In the evening we went to a place called Fun Zone, a favorite place of my host brothers. Fun Zone has lots of things to do. One of the things is ice skating! I never imagined I would be ice skating in a desert, but this big building had an ice skating rink! Yazan (my host brother) and I rented the skates and ice skated for an hour. It was basically the same experience ice skating in the US, except that girls stayed with girls and boys stayed with boys (unless they were siblings or family). I am used to seeing lots of people on dates or mixed friend groups, but that is not the custom here. It will take a while for me to adjust to this change. It was also the first time that I have not gone ice skating with friends so it was a new (and rather lonely) experience ice skating by myself (since Yazan would dash ahead to go fast). At least I could focus on not falling!
Fun Zone also has bowling (where Ali (host brother) was), cafes, jewelry and electronic stores, and small ride. A zone of fun indeed!
By 8:30 we left and then drove to Pizza Hut!
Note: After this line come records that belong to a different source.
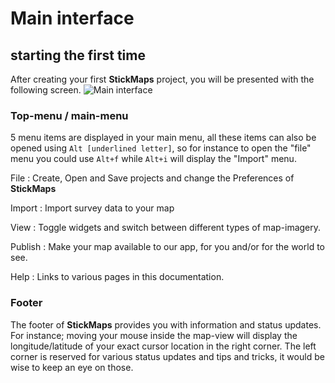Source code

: # Main interface

## starting the first time
After creating your first **StickMaps** project, you will be presented with the following screen.
![Main interface](images/interface/interface.png "Main interface")

### Top-menu / main-menu
5 menu items are displayed in your main menu, all these items can also be opened using `Alt [underlined letter]`,
so for instance to open the "file" menu you could use `Alt+f` while `Alt+i` will display the "Import" menu.

File
: Create, Open and Save projects and change the Preferences of **StickMaps** 

Import
: Import survey data to your map

View
: Toggle widgets and switch between different types of map-imagery.

Publish
: Make your map available to our app, for you and/or for the world to see.

Help
: Links to various pages in this documentation.

### Footer
The footer of **StickMaps** provides you with information and status updates.
For instance; moving your mouse inside the map-view will display the longitude/latitude of your exact cursor location in the right corner.
The left corner is reserved for various status updates and tips and tricks, it would be wise to keep an eye on those.
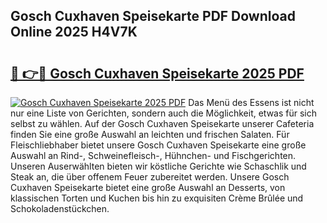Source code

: ## Gosch Cuxhaven Speisekarte PDF Download Online 2025 H4V7K

# <h2><a href="http://gcah9u.nevu.top/?p=Gosch+Cuxhaven+Speisekarte">🔗 👉🔴 Gosch Cuxhaven Speisekarte 2025 PDF</a></h2>

[![Gosch Cuxhaven Speisekarte 2025 PDF](https://i.imgur.com/dBaPXMq.png)](http://gcah9u.nevu.top/?p=Gosch+Cuxhaven+Speisekarte)
Das Menü des Essens ist nicht nur eine Liste von Gerichten, sondern auch die Möglichkeit, etwas für sich selbst zu wählen. Auf der Gosch Cuxhaven Speisekarte unserer Cafeteria finden Sie eine große Auswahl an leichten und frischen Salaten. Für Fleischliebhaber bietet unsere Gosch Cuxhaven Speisekarte eine große Auswahl an Rind-, Schweinefleisch-, Hühnchen- und Fischgerichten. Unseren Auserwählten bieten wir köstliche Gerichte wie Schaschlik und Steak an, die über offenem Feuer zubereitet werden. Unsere Gosch Cuxhaven Speisekarte bietet eine große Auswahl an Desserts, von klassischen Torten und Kuchen bis hin zu exquisiten Crème Brûlée und Schokoladenstückchen.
I have never eaten at a pizza fast food restaurant (I’ve always ordered), but this Pizza Hut was a regular restaurant—there was even a salad bar. We got shrimp pizza, and I was surprised to find that it was quite good. I was not expecting it to be all that great because in India, the pizza is normally not good and a bit uncooked, so I had similar expectations. The pizza, however, though not as good as the fast food pizza in the US, was decent.
We then drove back home and along the way, drove on a road full of car stores/rentals. My host father told me that this road is known for its car stores, but I was still surprised at how many stores there were. I have never seen so many car dealers at once.
Tomorrow I will spend my first full day with my host family, and for that matter, the first weekend with them. I am a bit nervous but excited to see what we will do.